This paper describes a methodology to improve facies model robustness, by a systematic integration of well data ("hard" data) and outcrop analog studies ("smooth" data), both implemented as conditioning data in alternative numerical methods. The methodology presented is illustrated by a case study of a fluvial reservoir analog in the Triassic of the Lodeve basin (France).
On this example, most of reservoir grids are populated by kriging-based stochastic algorithms, supported by geostatistical tools controlling lateral continuity, vertical organization, or simple facies organization. If these tools are sufficient to handle simple environments with smooth facies transitions, all are deeply affected by sampling, giving a skewed representation of sedimentological model and consequently, a skewed numerical model. Moreover, these statistics-based methods are generally inefficient to represent complex fluvial systems. If well data and geostatistical tools are necessary to elaborate a robust conceptual model, a secondary constrain must be used in parallel to better handle characteristics of depositional system.
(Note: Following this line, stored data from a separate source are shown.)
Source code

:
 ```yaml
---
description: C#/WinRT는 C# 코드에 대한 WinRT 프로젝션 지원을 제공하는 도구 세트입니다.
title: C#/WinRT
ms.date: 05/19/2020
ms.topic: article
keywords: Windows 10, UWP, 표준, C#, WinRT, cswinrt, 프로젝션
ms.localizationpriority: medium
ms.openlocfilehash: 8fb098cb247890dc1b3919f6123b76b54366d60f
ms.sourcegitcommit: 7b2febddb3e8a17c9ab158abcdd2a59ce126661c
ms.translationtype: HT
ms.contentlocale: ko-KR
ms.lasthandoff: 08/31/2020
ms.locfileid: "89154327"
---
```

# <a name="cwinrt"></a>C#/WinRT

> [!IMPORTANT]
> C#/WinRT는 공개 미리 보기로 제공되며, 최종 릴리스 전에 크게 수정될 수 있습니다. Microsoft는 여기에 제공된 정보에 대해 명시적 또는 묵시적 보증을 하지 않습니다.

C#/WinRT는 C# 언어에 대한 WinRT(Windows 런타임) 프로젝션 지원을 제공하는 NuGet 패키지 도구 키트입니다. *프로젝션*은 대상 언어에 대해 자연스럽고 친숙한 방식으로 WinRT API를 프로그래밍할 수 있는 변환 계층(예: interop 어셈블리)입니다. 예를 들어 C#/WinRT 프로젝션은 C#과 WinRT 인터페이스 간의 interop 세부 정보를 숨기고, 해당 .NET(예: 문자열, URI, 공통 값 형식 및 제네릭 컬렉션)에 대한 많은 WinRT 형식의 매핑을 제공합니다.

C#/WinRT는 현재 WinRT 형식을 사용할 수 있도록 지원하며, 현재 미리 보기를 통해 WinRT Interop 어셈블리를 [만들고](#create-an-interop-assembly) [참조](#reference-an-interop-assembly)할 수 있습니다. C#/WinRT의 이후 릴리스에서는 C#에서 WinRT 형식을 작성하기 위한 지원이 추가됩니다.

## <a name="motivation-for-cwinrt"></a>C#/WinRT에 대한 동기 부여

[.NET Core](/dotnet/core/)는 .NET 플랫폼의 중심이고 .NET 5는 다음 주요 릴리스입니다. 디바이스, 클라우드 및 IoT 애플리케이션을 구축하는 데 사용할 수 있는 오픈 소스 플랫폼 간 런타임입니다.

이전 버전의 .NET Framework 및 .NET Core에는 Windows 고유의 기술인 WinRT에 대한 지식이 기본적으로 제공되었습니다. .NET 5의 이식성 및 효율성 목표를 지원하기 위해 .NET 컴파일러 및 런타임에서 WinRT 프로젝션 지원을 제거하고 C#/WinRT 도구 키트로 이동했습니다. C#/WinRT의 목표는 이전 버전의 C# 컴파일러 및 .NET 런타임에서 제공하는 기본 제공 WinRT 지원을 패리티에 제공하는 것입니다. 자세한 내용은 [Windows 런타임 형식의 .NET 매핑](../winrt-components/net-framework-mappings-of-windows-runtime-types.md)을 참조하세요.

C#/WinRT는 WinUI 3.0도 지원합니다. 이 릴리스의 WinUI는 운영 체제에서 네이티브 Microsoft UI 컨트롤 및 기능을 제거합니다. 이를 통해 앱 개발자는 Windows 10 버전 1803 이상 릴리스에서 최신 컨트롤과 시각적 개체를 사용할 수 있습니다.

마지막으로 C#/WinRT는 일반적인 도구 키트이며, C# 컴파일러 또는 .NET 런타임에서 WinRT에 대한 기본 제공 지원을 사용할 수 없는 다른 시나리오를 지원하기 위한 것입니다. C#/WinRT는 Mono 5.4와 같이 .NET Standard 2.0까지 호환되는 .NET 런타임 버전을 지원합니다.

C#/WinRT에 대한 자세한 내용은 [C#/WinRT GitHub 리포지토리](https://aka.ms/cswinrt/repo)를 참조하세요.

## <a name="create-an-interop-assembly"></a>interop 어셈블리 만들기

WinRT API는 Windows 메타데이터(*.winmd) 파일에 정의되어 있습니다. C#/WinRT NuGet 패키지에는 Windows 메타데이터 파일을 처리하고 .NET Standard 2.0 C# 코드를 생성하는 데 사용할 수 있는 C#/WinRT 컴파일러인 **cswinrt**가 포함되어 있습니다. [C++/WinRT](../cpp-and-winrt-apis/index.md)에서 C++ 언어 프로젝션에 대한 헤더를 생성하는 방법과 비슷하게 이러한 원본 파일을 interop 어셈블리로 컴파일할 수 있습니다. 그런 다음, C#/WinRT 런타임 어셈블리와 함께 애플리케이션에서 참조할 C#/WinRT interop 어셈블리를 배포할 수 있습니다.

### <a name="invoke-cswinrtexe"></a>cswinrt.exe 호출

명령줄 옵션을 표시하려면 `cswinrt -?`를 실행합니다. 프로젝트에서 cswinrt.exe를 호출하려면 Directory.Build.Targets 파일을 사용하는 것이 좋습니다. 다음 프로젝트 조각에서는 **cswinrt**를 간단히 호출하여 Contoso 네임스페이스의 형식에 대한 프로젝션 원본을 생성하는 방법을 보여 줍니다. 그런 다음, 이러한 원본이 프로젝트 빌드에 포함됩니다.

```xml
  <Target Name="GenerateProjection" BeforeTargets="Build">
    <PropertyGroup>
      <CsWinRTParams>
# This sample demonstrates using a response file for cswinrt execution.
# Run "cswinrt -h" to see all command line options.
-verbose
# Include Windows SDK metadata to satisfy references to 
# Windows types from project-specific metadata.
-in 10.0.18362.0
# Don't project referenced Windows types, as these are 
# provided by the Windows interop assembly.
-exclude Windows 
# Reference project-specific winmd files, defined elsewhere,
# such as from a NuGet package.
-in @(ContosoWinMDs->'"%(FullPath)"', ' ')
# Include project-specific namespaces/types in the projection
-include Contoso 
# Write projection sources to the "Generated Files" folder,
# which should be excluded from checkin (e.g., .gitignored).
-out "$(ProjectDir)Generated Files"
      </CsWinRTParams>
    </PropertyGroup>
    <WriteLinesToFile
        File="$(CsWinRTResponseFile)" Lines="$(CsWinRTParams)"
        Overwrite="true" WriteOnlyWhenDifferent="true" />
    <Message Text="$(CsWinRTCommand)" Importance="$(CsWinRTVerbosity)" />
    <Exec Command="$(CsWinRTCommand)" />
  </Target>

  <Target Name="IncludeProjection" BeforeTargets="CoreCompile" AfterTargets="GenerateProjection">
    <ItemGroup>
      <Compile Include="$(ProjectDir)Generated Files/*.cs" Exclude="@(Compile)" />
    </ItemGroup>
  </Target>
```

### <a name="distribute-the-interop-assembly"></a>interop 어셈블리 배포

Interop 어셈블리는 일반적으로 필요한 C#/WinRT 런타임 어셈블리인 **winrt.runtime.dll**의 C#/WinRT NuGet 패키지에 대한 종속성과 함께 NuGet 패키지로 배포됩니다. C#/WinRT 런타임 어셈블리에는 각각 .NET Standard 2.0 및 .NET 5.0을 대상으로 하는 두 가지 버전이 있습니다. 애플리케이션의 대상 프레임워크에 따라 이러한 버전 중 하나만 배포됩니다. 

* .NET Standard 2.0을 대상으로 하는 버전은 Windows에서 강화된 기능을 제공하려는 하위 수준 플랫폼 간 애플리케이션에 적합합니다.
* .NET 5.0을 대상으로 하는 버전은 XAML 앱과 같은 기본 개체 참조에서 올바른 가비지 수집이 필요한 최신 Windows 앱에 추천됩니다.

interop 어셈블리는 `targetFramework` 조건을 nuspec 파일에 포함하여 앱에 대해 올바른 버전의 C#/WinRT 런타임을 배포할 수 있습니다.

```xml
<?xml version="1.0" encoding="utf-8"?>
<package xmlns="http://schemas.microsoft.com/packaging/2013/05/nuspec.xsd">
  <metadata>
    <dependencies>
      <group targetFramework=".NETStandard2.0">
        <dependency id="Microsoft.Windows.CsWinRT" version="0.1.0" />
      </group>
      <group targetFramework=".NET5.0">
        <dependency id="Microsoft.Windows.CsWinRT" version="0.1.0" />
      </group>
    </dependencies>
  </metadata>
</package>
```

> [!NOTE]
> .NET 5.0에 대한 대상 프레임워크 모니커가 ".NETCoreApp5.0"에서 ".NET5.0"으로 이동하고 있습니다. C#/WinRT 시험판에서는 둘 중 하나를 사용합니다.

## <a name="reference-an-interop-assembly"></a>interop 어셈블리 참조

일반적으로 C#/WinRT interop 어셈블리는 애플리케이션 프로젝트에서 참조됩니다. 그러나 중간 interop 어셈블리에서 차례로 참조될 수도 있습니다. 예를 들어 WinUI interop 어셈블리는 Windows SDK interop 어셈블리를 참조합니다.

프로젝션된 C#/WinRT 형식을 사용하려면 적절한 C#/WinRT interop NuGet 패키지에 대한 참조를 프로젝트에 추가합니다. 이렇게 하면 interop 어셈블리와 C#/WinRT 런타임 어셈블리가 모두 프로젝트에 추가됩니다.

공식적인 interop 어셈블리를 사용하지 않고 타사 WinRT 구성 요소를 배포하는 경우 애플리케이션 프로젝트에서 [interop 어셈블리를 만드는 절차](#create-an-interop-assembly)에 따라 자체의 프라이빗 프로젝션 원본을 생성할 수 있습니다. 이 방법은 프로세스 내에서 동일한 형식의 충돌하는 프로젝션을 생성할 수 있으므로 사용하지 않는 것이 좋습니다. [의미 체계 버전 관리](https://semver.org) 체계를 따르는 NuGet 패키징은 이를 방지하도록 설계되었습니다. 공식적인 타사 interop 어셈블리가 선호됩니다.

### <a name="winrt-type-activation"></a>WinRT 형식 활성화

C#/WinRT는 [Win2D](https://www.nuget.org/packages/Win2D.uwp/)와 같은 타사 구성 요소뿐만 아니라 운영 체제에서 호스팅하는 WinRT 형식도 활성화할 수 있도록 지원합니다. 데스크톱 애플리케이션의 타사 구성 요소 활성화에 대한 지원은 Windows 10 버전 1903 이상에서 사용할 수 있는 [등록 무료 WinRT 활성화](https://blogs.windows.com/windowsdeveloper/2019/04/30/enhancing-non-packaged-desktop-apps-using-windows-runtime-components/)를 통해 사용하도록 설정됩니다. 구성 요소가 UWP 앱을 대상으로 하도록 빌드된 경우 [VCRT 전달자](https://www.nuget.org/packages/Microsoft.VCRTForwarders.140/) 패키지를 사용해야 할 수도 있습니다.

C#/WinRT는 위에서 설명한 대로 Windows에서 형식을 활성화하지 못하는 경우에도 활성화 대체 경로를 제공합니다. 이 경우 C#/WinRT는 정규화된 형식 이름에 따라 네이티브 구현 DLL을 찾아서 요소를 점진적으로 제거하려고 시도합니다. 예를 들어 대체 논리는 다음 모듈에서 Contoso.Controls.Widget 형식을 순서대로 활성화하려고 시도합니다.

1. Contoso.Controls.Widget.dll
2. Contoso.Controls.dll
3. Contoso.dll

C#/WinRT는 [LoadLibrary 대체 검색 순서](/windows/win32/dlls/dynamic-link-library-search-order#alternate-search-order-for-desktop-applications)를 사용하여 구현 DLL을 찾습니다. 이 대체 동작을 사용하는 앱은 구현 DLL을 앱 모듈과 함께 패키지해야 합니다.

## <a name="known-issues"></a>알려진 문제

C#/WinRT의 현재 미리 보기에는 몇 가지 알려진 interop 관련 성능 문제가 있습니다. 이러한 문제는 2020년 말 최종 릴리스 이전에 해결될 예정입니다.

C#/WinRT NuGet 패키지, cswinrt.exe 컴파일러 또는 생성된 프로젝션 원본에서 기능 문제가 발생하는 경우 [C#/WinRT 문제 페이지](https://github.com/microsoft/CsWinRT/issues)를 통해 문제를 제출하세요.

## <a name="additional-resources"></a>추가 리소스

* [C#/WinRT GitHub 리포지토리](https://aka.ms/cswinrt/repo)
The methodology developed here is reviewing the fundamental steps of facies modeling process: data analysis, conceptual model elaboration coupled with a "back to outcrop" process and finally, the numerical implementation and it associated quality control procedures. This study is supported by an exhaustive dataset, with 6 drillholes including one cored (42m), conventional welllog data (6), GeoRadar profiles (10 lines), CCAL (>150 samples) and supported by a full outcropping cliff of 200m length. The systematic data review allow to define which facies can be identified at well, how these facies are vertically stacked in the well and how they evolve laterally. These observations help to harden a conceptual sedimentological model able to predict the facies partitionning enhanced by hydraulic mechanisms. To fill the gap between concept elaboration and facies modeling implementation, a "back to outcrop" is fundamental to provide critical elements, directly impacting the robustness of geological models. This includes (but not limited to) geobodies dimension, interaction, preservation, at an intermediate scale between wells (<1m) and seismic (>50m). Finally, these observations will be implemented as external constrain in a concept-based algorithm (nested Boolean, Multi-point statistic), to capture more precisely the rules governing the depositional model.
The final critical step consists in discussing the strengths, limitations and uncertainties associated to these alternative methods. Indeed, the back-to-outcrop process acts as an absolute quality control procedure, highlighting where algorithms or methods are not sufficiently constrained to capture the depositional model. The observations extracted during this process allow a continuous improvement, with the final objective to improve drastically the geological model robustness, and it associated forecasts.